■ **EXERCISE OBJECTIVE**
Output a faithful copy of the entries, every picture removed.

■ **DATASET RECORDS**
● ● ●

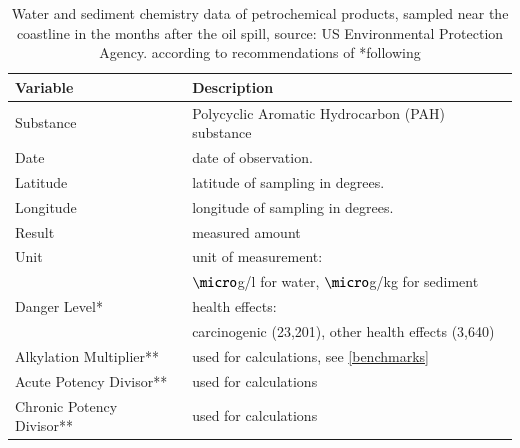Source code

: \documentclass[authoryear,12pt]{elsarticle}
\begin{document}
\begin{table}
\begin{tabular}{lp{9.5cm}}\hline
\bf Variable & \bf Description \\\hline
Substance & Polycyclic Aromatic Hydrocarbon (PAH) substance \\
Date & date of observation.\\
Latitude & latitude   {of sampling} in degrees. \\
Longitude & longitude   {of sampling} in degrees. \\
Result &  measured amount \\
Unit &  unit of measurement: \\
& { \small ${\micro}$g/l for water, ${\micro}$g/kg for sediment} \\
Danger Level* &  health effects:\\
& {\small carcinogenic ({23,201}), other health effects ({3,640})} \\
Alkylation Multiplier** & used for calculations, see \ref{benchmarks} \\
Acute Potency Divisor** & used for calculations\\
Chronic Potency Divisor** & used for calculations \\\hline
\end{tabular}
\label{table.chemicals}
\caption{Water and sediment chemistry data of petrochemical products, sampled near the coastline in the months after the oil spill, source: US Environmental  Protection Agency.\newline
{\small *according to recommendations of \citet{pah-danger}}\newline
{\small **following \citet{pah-benchmark}} }
\end{table}
\end{document}
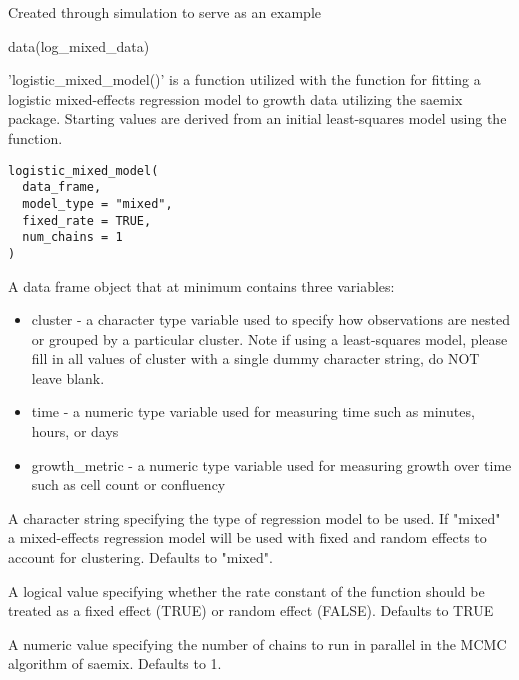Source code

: \documentclass[a4paper]{book}
\begin{document}
%
\begin{Source}
Created through simulation to serve as an example
\end{Source}
%
\begin{Examples}
\begin{ExampleCode}
data(log_mixed_data)
\end{ExampleCode}
\end{Examples}
%
\begin{Description}
'logistic\_mixed\_model()' is a function utilized with the
 function for fitting a logistic
mixed-effects regression model to growth data utilizing the saemix package.
Starting values are derived from an initial least-squares model using the
 function.
\end{Description}
%
\begin{Usage}
\begin{verbatim}
logistic_mixed_model(
  data_frame,
  model_type = "mixed",
  fixed_rate = TRUE,
  num_chains = 1
)
\end{verbatim}
\end{Usage}
%
\begin{Arguments}
\begin{ldescription}
\item[\code{data\_frame}] A data frame object that at minimum contains three
variables:
\begin{itemize}

\item{} cluster - a character type variable used to specify how observations
are nested or grouped by a particular cluster. Note if using a
least-squares model, please fill in all values of cluster with a single
dummy character string, do NOT leave blank.
\item{} time - a numeric type variable used for measuring time such as
minutes, hours, or days
\item{} growth\_metric - a numeric type variable used for measuring growth
over time such as cell count or confluency

\end{itemize}


\item[\code{model\_type}] A character string specifying the type of regression
model to be used. If "mixed" a mixed-effects regression model will be used
with fixed and random effects to account for clustering. Defaults to "mixed".

\item[\code{fixed\_rate}] A logical value specifying whether the rate constant
of the function should be treated as a fixed effect (TRUE) or random
effect (FALSE). Defaults to TRUE

\item[\code{num\_chains}] A numeric value specifying the number of chains to run
in parallel in the MCMC algorithm of saemix. Defaults to 1.
\end{ldescription}
\end{Arguments}
\end{document}
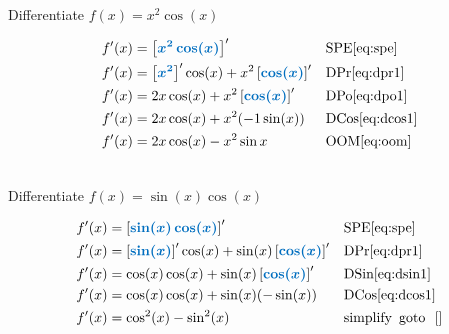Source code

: \documentclass[20150903-160354-rs2.2-MarksMathNotebook.tex]{subfiles}
\begin{document}
\begin{example}[id:20141209-142321] \label{20141209-142321} \hfill \\

Differentiate $f(x)=x^2 \cos(x)$

\soln

\solnsteps
\begin{align*}
f'(x)&= \farg{x^2 \cos(x)}' && \text{SPE} \eqref{eq:spe} \\
f'(x)&= \farg{x^2}' \cos(x) + x^2 \farg{\cos (x)}' && \text{DPr} \eqref{eq:dpr1} \\
f'(x)&= 2x \cos (x) + x^2 \farg{\cos (x)}' && \text{DPo} \eqref{eq:dpo1} \\
f'(x)&= 2x \cos (x) + x^2 (-1 \sin(x)) && \text{DCos} \eqref{eq:dcos1} \\
f'(x)&= 2x \cos (x) - x^2 \sin x && \text{OOM} \eqref{eq:oom}
\end{align*}
\end{example}



\begin{example}[id:20150910-115935] \label{20150910-115935} \hfill \\

Differentiate $f(x)=\sin(x)\cos(x)$

\soln

\solnsteps
\begin{align*}
f'(x) & = \farg{\sin(x)\cos(x)}' && \text{SPE} \eqref{eq:spe} \\
f'(x) & = \farg{\sin(x)}'\cos(x)+ \sin(x)\farg{\cos(x)}' && \text{DPr} \eqref{eq:dpr1} \\
f'(x) & = \cos (x) \cos (x) + \sin(x)\farg{\cos(x)}' && \text{DSin} \eqref{eq:dsin1} \\
f'(x) &= \cos (x) \cos (x) + \sin(x) (-\sin(x)) && \text{DCos} \eqref{eq:dcos1} \\
f'(x) &= \cos^2(x)-\sin^2(x) && \text{simplify} \text{\, goto \,} \, \ref{} %
\end{align*}

\end{example}
\end{document}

● ● ●

■ **SOLUTION TO THIS TASK**
Source code

: \documentclass[authoryear,12pt]{elsarticle}
\begin{document}
\begin{table}
\begin{tabular}{lp{9.5cm}}\hline
\bf Variable & \bf Description \\\hline
Substance & Polycyclic Aromatic Hydrocarbon (PAH) substance \\
Date & date of observation.\\
Latitude & latitude   {of sampling} in degrees. \\
Longitude & longitude   {of sampling} in degrees. \\
Result &  measured amount \\
Unit &  unit of measurement: \\
& { \small ${\micro}$g/l for water, ${\micro}$g/kg for sediment} \\
Danger Level* &  health effects:\\
& {\small carcinogenic ({23,201}), other health effects ({3,640})} \\
Alkylation Multiplier** & used for calculations, see \ref{benchmarks} \\
Acute Potency Divisor** & used for calculations\\
Chronic Potency Divisor** & used for calculations \\\hline
\end{tabular}
\label{table.chemicals}
\caption{Water and sediment chemistry data of petrochemical products, sampled near the coastline in the months after the oil spill, source: US Environmental  Protection Agency.\newline
{\small *according to recommendations of \citet{pah-danger}}\newline
{\small **following \citet{pah-benchmark}} }
\end{table}
\end{document}
Source code

: \documentclass[a4paper]{book}
\begin{document}
%
\begin{Source}
Created through simulation to serve as an example
\end{Source}
%
\begin{Examples}
\begin{ExampleCode}
data(log_mixed_data)
\end{ExampleCode}
\end{Examples}
%
\begin{Description}
'logistic\_mixed\_model()' is a function utilized with the
 function for fitting a logistic
mixed-effects regression model to growth data utilizing the saemix package.
Starting values are derived from an initial least-squares model using the
 function.
\end{Description}
%
\begin{Usage}
\begin{verbatim}
logistic_mixed_model(
  data_frame,
  model_type = "mixed",
  fixed_rate = TRUE,
  num_chains = 1
)
\end{verbatim}
\end{Usage}
%
\begin{Arguments}
\begin{ldescription}
\item[\code{data\_frame}] A data frame object that at minimum contains three
variables:
\begin{itemize}

\item{} cluster - a character type variable used to specify how observations
are nested or grouped by a particular cluster. Note if using a
least-squares model, please fill in all values of cluster with a single
dummy character string, do NOT leave blank.
\item{} time - a numeric type variable used for measuring time such as
minutes, hours, or days
\item{} growth\_metric - a numeric type variable used for measuring growth
over time such as cell count or confluency

\end{itemize}


\item[\code{model\_type}] A character string specifying the type of regression
model to be used. If "mixed" a mixed-effects regression model will be used
with fixed and random effects to account for clustering. Defaults to "mixed".

\item[\code{fixed\_rate}] A logical value specifying whether the rate constant
of the function should be treated as a fixed effect (TRUE) or random
effect (FALSE). Defaults to TRUE

\item[\code{num\_chains}] A numeric value specifying the number of chains to run
in parallel in the MCMC algorithm of saemix. Defaults to 1.
\end{ldescription}
\end{Arguments}
\end{document}
Source code

: \documentclass[20150903-160354-rs2.2-MarksMathNotebook.tex]{subfiles}
\begin{document}
\begin{example}[id:20141209-142321] \label{20141209-142321} \hfill \\

Differentiate $f(x)=x^2 \cos(x)$

\soln

\solnsteps
\begin{align*}
f'(x)&= \farg{x^2 \cos(x)}' && \text{SPE} \eqref{eq:spe} \\
f'(x)&= \farg{x^2}' \cos(x) + x^2 \farg{\cos (x)}' && \text{DPr} \eqref{eq:dpr1} \\
f'(x)&= 2x \cos (x) + x^2 \farg{\cos (x)}' && \text{DPo} \eqref{eq:dpo1} \\
f'(x)&= 2x \cos (x) + x^2 (-1 \sin(x)) && \text{DCos} \eqref{eq:dcos1} \\
f'(x)&= 2x \cos (x) - x^2 \sin x && \text{OOM} \eqref{eq:oom}
\end{align*}
\end{example}



\begin{example}[id:20150910-115935] \label{20150910-115935} \hfill \\

Differentiate $f(x)=\sin(x)\cos(x)$

\soln

\solnsteps
\begin{align*}
f'(x) & = \farg{\sin(x)\cos(x)}' && \text{SPE} \eqref{eq:spe} \\
f'(x) & = \farg{\sin(x)}'\cos(x)+ \sin(x)\farg{\cos(x)}' && \text{DPr} \eqref{eq:dpr1} \\
f'(x) & = \cos (x) \cos (x) + \sin(x)\farg{\cos(x)}' && \text{DSin} \eqref{eq:dsin1} \\
f'(x) &= \cos (x) \cos (x) + \sin(x) (-\sin(x)) && \text{DCos} \eqref{eq:dcos1} \\
f'(x) &= \cos^2(x)-\sin^2(x) && \text{simplify} \text{\, goto \,} \, \ref{} %
\end{align*}

\end{example}
\end{document}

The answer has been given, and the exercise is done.